[Stored data entries]
+ + + + + + +

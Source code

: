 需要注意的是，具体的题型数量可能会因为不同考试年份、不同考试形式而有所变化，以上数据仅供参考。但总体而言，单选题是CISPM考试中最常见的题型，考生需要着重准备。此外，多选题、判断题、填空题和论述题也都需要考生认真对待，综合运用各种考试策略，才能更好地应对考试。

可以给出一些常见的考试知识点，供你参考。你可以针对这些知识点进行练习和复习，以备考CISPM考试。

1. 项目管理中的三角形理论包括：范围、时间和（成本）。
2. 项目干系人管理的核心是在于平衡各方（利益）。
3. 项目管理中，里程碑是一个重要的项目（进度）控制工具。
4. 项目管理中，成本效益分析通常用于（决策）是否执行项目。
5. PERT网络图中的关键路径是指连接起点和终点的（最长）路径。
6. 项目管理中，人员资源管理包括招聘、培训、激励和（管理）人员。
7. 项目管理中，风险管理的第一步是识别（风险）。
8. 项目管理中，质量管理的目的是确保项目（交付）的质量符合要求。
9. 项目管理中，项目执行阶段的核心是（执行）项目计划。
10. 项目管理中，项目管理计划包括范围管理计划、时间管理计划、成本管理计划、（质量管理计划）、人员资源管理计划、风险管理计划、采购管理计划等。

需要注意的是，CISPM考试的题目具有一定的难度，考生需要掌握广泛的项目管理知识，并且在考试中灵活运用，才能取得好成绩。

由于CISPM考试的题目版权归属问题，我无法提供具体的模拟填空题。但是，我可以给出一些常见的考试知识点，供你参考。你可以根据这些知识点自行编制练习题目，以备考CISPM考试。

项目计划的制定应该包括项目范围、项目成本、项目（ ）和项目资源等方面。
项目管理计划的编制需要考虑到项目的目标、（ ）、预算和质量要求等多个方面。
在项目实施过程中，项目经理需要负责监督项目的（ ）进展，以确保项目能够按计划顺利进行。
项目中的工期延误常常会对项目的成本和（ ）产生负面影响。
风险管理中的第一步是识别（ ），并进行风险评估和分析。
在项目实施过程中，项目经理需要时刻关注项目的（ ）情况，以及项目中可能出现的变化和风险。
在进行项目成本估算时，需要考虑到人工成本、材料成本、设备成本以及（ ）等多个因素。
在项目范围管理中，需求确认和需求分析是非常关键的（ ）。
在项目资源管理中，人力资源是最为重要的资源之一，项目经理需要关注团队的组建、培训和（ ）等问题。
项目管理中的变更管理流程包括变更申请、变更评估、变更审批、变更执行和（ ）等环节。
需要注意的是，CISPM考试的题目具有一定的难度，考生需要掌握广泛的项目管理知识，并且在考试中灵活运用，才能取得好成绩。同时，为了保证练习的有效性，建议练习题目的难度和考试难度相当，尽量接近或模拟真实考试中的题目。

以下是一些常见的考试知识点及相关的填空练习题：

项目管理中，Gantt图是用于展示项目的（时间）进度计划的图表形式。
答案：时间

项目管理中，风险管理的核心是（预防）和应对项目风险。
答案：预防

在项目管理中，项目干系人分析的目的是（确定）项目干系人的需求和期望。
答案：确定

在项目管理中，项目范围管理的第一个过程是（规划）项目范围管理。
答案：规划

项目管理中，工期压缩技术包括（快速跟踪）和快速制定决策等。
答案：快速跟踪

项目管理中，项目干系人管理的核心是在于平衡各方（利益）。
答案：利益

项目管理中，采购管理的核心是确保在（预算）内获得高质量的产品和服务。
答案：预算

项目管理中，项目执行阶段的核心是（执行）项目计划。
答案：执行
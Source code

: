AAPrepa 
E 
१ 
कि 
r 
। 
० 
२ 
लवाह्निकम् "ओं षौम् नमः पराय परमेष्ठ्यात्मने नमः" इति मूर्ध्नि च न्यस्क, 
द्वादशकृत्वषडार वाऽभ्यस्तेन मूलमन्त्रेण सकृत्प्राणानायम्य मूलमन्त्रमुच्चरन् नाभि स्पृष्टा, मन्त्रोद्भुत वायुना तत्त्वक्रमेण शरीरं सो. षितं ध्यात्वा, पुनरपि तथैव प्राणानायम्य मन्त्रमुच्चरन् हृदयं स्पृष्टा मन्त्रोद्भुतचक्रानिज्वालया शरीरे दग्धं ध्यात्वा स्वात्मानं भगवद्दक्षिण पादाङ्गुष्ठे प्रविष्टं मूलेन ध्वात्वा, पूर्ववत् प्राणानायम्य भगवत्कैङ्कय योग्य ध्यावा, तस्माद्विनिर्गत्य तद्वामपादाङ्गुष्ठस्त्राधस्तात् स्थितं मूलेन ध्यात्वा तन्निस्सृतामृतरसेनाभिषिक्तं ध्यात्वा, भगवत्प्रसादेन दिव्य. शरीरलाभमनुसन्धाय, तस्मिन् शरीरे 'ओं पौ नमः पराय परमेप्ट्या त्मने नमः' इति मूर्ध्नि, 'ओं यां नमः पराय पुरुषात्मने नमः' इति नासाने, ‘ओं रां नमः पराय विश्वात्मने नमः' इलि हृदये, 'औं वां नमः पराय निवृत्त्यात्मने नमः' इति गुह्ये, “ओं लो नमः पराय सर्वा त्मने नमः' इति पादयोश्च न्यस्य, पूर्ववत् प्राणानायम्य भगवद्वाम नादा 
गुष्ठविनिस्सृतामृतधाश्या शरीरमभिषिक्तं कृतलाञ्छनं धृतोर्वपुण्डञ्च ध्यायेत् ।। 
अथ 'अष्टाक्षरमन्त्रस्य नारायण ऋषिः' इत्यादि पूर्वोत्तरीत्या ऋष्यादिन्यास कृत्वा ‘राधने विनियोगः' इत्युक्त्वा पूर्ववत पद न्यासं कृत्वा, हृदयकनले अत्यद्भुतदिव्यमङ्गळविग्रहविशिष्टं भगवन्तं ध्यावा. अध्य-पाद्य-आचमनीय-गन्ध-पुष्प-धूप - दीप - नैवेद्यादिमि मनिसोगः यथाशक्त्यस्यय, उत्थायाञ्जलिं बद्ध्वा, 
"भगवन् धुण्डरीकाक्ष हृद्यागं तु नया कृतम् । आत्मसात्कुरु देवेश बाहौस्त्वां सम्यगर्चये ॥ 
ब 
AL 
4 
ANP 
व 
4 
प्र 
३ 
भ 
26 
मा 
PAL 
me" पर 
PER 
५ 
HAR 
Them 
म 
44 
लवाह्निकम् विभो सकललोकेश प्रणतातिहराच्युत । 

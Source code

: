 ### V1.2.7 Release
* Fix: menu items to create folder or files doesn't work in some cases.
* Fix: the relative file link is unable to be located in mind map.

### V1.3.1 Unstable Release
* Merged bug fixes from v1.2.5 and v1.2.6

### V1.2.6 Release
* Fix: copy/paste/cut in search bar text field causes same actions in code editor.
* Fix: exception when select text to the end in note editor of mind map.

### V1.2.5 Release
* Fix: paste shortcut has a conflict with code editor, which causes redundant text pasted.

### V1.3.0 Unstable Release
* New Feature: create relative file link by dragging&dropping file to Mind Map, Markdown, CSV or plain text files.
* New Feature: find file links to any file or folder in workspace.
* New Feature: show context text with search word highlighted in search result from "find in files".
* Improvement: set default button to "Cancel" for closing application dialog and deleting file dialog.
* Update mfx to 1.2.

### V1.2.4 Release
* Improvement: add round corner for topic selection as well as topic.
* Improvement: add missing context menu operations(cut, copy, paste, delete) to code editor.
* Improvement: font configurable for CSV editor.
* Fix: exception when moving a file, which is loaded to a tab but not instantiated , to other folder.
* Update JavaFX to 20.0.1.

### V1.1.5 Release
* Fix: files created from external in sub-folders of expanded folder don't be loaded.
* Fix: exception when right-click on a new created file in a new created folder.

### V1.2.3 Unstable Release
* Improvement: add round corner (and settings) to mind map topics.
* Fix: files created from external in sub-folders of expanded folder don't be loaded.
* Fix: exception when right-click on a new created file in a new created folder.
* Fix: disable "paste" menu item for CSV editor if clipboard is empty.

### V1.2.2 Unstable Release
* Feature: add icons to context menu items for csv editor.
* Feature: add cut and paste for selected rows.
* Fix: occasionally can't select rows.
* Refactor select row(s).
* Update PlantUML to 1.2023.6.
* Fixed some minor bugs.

+ + + + + + +

* _Description of the task_
Set down verbatim only the lines between the start of the data above and the line with "षौम् नमः पराय", both boundaries included.

* _Exercise answer_
Source code

: 需要注意的是，具体的题型数量可能会因为不同考试年份、不同考试形式而有所变化，以上数据仅供参考。但总体而言，单选题是CISPM考试中最常见的题型，考生需要着重准备。此外，多选题、判断题、填空题和论述题也都需要考生认真对待，综合运用各种考试策略，才能更好地应对考试。

可以给出一些常见的考试知识点，供你参考。你可以针对这些知识点进行练习和复习，以备考CISPM考试。

1. 项目管理中的三角形理论包括：范围、时间和（成本）。
2. 项目干系人管理的核心是在于平衡各方（利益）。
3. 项目管理中，里程碑是一个重要的项目（进度）控制工具。
4. 项目管理中，成本效益分析通常用于（决策）是否执行项目。
5. PERT网络图中的关键路径是指连接起点和终点的（最长）路径。
6. 项目管理中，人员资源管理包括招聘、培训、激励和（管理）人员。
7. 项目管理中，风险管理的第一步是识别（风险）。
8. 项目管理中，质量管理的目的是确保项目（交付）的质量符合要求。
9. 项目管理中，项目执行阶段的核心是（执行）项目计划。
10. 项目管理中，项目管理计划包括范围管理计划、时间管理计划、成本管理计划、（质量管理计划）、人员资源管理计划、风险管理计划、采购管理计划等。

需要注意的是，CISPM考试的题目具有一定的难度，考生需要掌握广泛的项目管理知识，并且在考试中灵活运用，才能取得好成绩。

由于CISPM考试的题目版权归属问题，我无法提供具体的模拟填空题。但是，我可以给出一些常见的考试知识点，供你参考。你可以根据这些知识点自行编制练习题目，以备考CISPM考试。

项目计划的制定应该包括项目范围、项目成本、项目（ ）和项目资源等方面。
项目管理计划的编制需要考虑到项目的目标、（ ）、预算和质量要求等多个方面。
在项目实施过程中，项目经理需要负责监督项目的（ ）进展，以确保项目能够按计划顺利进行。
项目中的工期延误常常会对项目的成本和（ ）产生负面影响。
风险管理中的第一步是识别（ ），并进行风险评估和分析。
在项目实施过程中，项目经理需要时刻关注项目的（ ）情况，以及项目中可能出现的变化和风险。
在进行项目成本估算时，需要考虑到人工成本、材料成本、设备成本以及（ ）等多个因素。
在项目范围管理中，需求确认和需求分析是非常关键的（ ）。
在项目资源管理中，人力资源是最为重要的资源之一，项目经理需要关注团队的组建、培训和（ ）等问题。
项目管理中的变更管理流程包括变更申请、变更评估、变更审批、变更执行和（ ）等环节。
需要注意的是，CISPM考试的题目具有一定的难度，考生需要掌握广泛的项目管理知识，并且在考试中灵活运用，才能取得好成绩。同时，为了保证练习的有效性，建议练习题目的难度和考试难度相当，尽量接近或模拟真实考试中的题目。

以下是一些常见的考试知识点及相关的填空练习题：

项目管理中，Gantt图是用于展示项目的（时间）进度计划的图表形式。
答案：时间

项目管理中，风险管理的核心是（预防）和应对项目风险。
答案：预防

在项目管理中，项目干系人分析的目的是（确定）项目干系人的需求和期望。
答案：确定

在项目管理中，项目范围管理的第一个过程是（规划）项目范围管理。
答案：规划

项目管理中，工期压缩技术包括（快速跟踪）和快速制定决策等。
答案：快速跟踪

项目管理中，项目干系人管理的核心是在于平衡各方（利益）。
答案：利益

项目管理中，采购管理的核心是确保在（预算）内获得高质量的产品和服务。
答案：预算

项目管理中，项目执行阶段的核心是（执行）项目计划。
答案：执行
Source code

:AAPrepa 
E 
१ 
कि 
r 
। 
० 
२ 
लवाह्निकम् "ओं षौम् नमः पराय परमेष्ठ्यात्मने नमः" इति मूर्ध्नि च न्यस्क, 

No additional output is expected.